Author: Funez-dePagnier, G; Lima, S; Duenas-Bianchi, L; Lai, D; Ahmed, W; Battat, R; Scherl, E; Lukin, D; Longman, R
Title: DOP76 No durable impact of COVID-19 on disease activity and microbiome composition in patients with IBD Cord-id: yjbjxxei Document date: 2021_5_27
ID: yjbjxxei
Snippet: BACKGROUND: Although patients with inflammatory bowel disease (IBD) reported an increased frequency of gastrointestinal (GI) symptoms following infection, the durable impact of COVID-19 on underlying IBD is not well defined. METHODS: In 118 IBD patients with COVID-19, clinical and endoscopic IBD activity, laboratory markers (ESR, CRP, hemoglobin (Hb), fecal calprotectin(FCP)), and medication utilization was assessed up to 6 months post-infection and compared to during infection or up to 6 months
Document: BACKGROUND: Although patients with inflammatory bowel disease (IBD) reported an increased frequency of gastrointestinal (GI) symptoms following infection, the durable impact of COVID-19 on underlying IBD is not well defined. METHODS: In 118 IBD patients with COVID-19, clinical and endoscopic IBD activity, laboratory markers (ESR, CRP, hemoglobin (Hb), fecal calprotectin(FCP)), and medication utilization was assessed up to 6 months post-infection and compared to during infection or up to 6 months prior to infection. Active disease was defined by a Harvey Bradshaw Index > 4, Mayo Score ≥2, SES-CD ≥2, Mayo endoscopic score ≥1. 16S rRNA analysis was used to evaluate microbiome composition in a subset of 12 patients before and after COVID-19. RESULTS: Although upper respiratory (86.6%) and new GI symptoms (39.1%) were common in patients with IBD, there was no significant change in IBD clinical disease activity (Pre vs. Post-COVID-19 HBI: 4.7 vs. 4.9; partial Mayo: 3.0 vs. 2.1), endoscopic evaluation (Pre vs. Post-COVID-19 SES-CD: 7.2 vs. 8.9, Mayo endoscopic score: 1.5 vs. 1.7), or laboratory markers (Pre vs. Post-COVID-19 CRP: 1.2 vs. 1.3; ESR: 25 vs. 26; Hb 12.8 vs. 13.2; FCP: 388 vs. 250) up to 7 months post-COVID-19 compared to the 6 months prior to infection (Table 1).
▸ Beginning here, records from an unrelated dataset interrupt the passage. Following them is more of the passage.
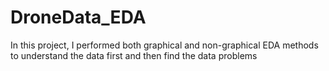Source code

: # DroneData_EDA
In this project, I performed both graphical and non-graphical EDA methods to understand the data first and then find the data problems
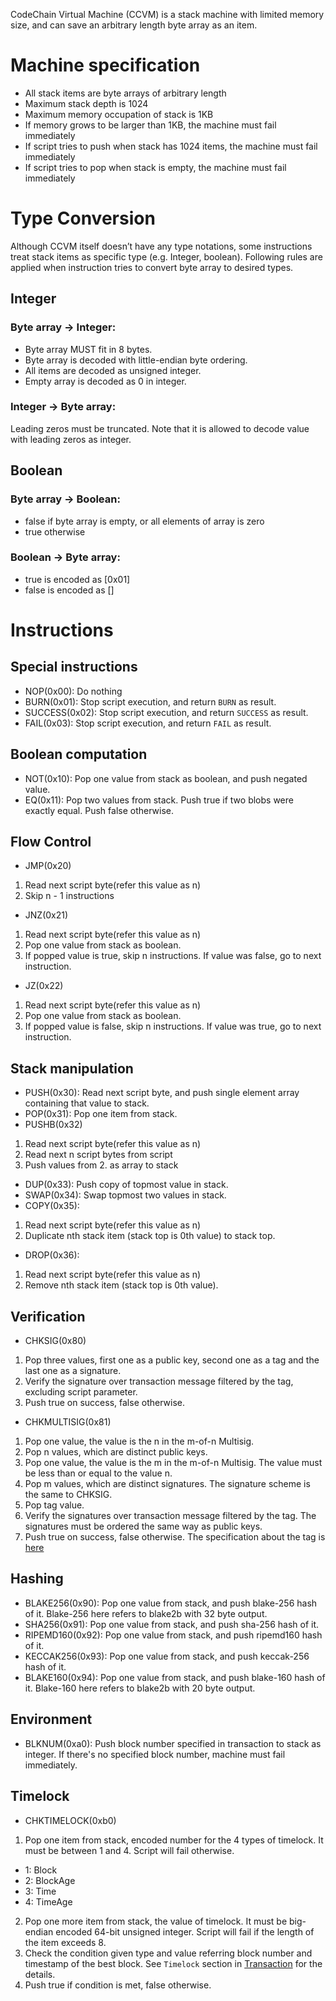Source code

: CodeChain Virtual Machine (CCVM) is a stack machine with limited memory size, and can save an arbitrary length byte array as an item.

# Machine specification
* All stack items are byte arrays of arbitrary length
* Maximum stack depth is 1024
* Maximum memory occupation of stack is 1KB
* If memory grows to be larger than 1KB, the machine must fail immediately
* If script tries to push when stack has 1024 items, the machine must fail immediately
* If script tries to pop when stack is empty, the machine must fail immediately

# Type Conversion
Although CCVM itself doesn’t have any type notations, some instructions treat stack items as specific type (e.g. Integer, boolean). Following rules are applied when instruction tries to convert byte array to desired types.

## Integer

### Byte array -> Integer:

* Byte array MUST fit in 8 bytes.
* Byte array is decoded with little-endian byte ordering.
* All items are decoded as unsigned integer.
* Empty array is decoded as 0 in integer.

### Integer -> Byte array:

Leading zeros must be truncated. Note that it is allowed to decode value with leading zeros as integer.

## Boolean

### Byte array -> Boolean:
* false if byte array is empty, or all elements of array is zero
* true otherwise

### Boolean -> Byte array:
* true is encoded as [0x01]
* false is encoded as []

# Instructions

## Special instructions
* NOP(0x00): Do nothing
* BURN(0x01): Stop script execution, and return `BURN` as result.
* SUCCESS(0x02): Stop script execution, and return `SUCCESS` as result.
* FAIL(0x03): Stop script execution, and return `FAIL` as result.

## Boolean computation
* NOT(0x10): Pop one value from stack as boolean, and push negated value.
* EQ(0x11): Pop two values from stack. Push true if two blobs were exactly equal. Push false otherwise.

## Flow Control
* JMP(0x20)
 1. Read next script byte(refer this value as n)
 1. Skip n - 1 instructions
* JNZ(0x21)
 1. Read next script byte(refer this value as n)
 1. Pop one value from stack as boolean.
 1. If popped value is true, skip n instructions. If value was false, go to next instruction.
* JZ(0x22)
 1. Read next script byte(refer this value as n)
 1. Pop one value from stack as boolean.
 1. If popped value is false, skip n instructions. If value was true, go to next instruction.

## Stack manipulation
* PUSH(0x30): Read next script byte, and push single element array containing that value to stack.
* POP(0x31): Pop one item from stack.
* PUSHB(0x32)
 1. Read next script byte(refer this value as n)
 1. Read next n script bytes from script
 1. Push values from 2. as array to stack
* DUP(0x33): Push copy of topmost value in stack.
* SWAP(0x34): Swap topmost two values in stack.
* COPY(0x35):
 1. Read next script byte(refer this value as n)
 1. Duplicate nth stack item (stack top is 0th value) to stack top.
* DROP(0x36):
 1. Read next script byte(refer this value as n)
 1. Remove nth stack item (stack top is 0th value).

## Verification
* CHKSIG(0x80)
 1. Pop three values, first one as a public key, second one as a tag and the last one as a signature.
 1. Verify the signature over transaction message filtered by the tag, excluding script parameter.
 1. Push true on success, false otherwise.
* CHKMULTISIG(0x81)
 1. Pop one value, the value is the n in the m-of-n Multisig.
 1. Pop n values, which are distinct public keys.
 1. Pop one value, the value is the m in the m-of-n Multisig. The value must be less than or equal to the value n.
 1. Pop m values, which are distinct signatures. The signature scheme is the same to CHKSIG.
 1. Pop tag value. 
 1. Verify the signatures over transaction message filtered by the tag. The signatures must be ordered the same way as public keys.
 1. Push true on success, false otherwise.
The specification about the tag is [here](Tag-encoding.md)

## Hashing

* BLAKE256(0x90): Pop one value from stack, and push blake-256 hash of it. Blake-256 here refers to blake2b with 32 byte output.
* SHA256(0x91): Pop one value from stack, and push sha-256 hash of it.
* RIPEMD160(0x92): Pop one value from stack, and push ripemd160 hash of it.
* KECCAK256(0x93): Pop one value from stack, and push keccak-256 hash of it.
* BLAKE160(0x94): Pop one value from stack, and push blake-160 hash of it. Blake-160 here refers to blake2b with 20 byte output.

## Environment
* BLKNUM(0xa0): Push block number specified in transaction to stack as integer. If there's no specified block number, machine must fail immediately.

## Timelock
* CHKTIMELOCK(0xb0)
 1. Pop one item from stack, encoded number for the 4 types of timelock. It must be between 1 and 4. Script will fail otherwise.
   - 1: Block
   - 2: BlockAge
   - 3: Time
   - 4: TimeAge
 2. Pop one more item from stack, the value of timelock. It must be big-endian encoded 64-bit unsigned integer. Script will fail if the length of the item exceeds 8.
 2. Check the condition given type and value referring block number and timestamp of the best block. See `Timelock` section in [Transaction](Transaction.md) for the details.
 3. Push true if condition is met, false otherwise.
Overall active disease was present in 60% of the cohort prior to COVID-19 and 55% and 59% during and post-COVID-19, respectively. More subjects (8.5%) reported a delay in medical therapy during COVID-19, but there were no differences in the need for corticosteroids, a change in medical therapy, or IBD-related surgery or hospitalization during or post-COVID-19 compared to the prior 6 months. Microbiome composition stratified by underlying IBD disease activity, but did not show significant change post-COVID-19 (Figure 1). CONCLUSION: COVID-19 showed no durable impact on clinical IBD disease activity or microbiome composition supporting guidelines for continued maintenance care.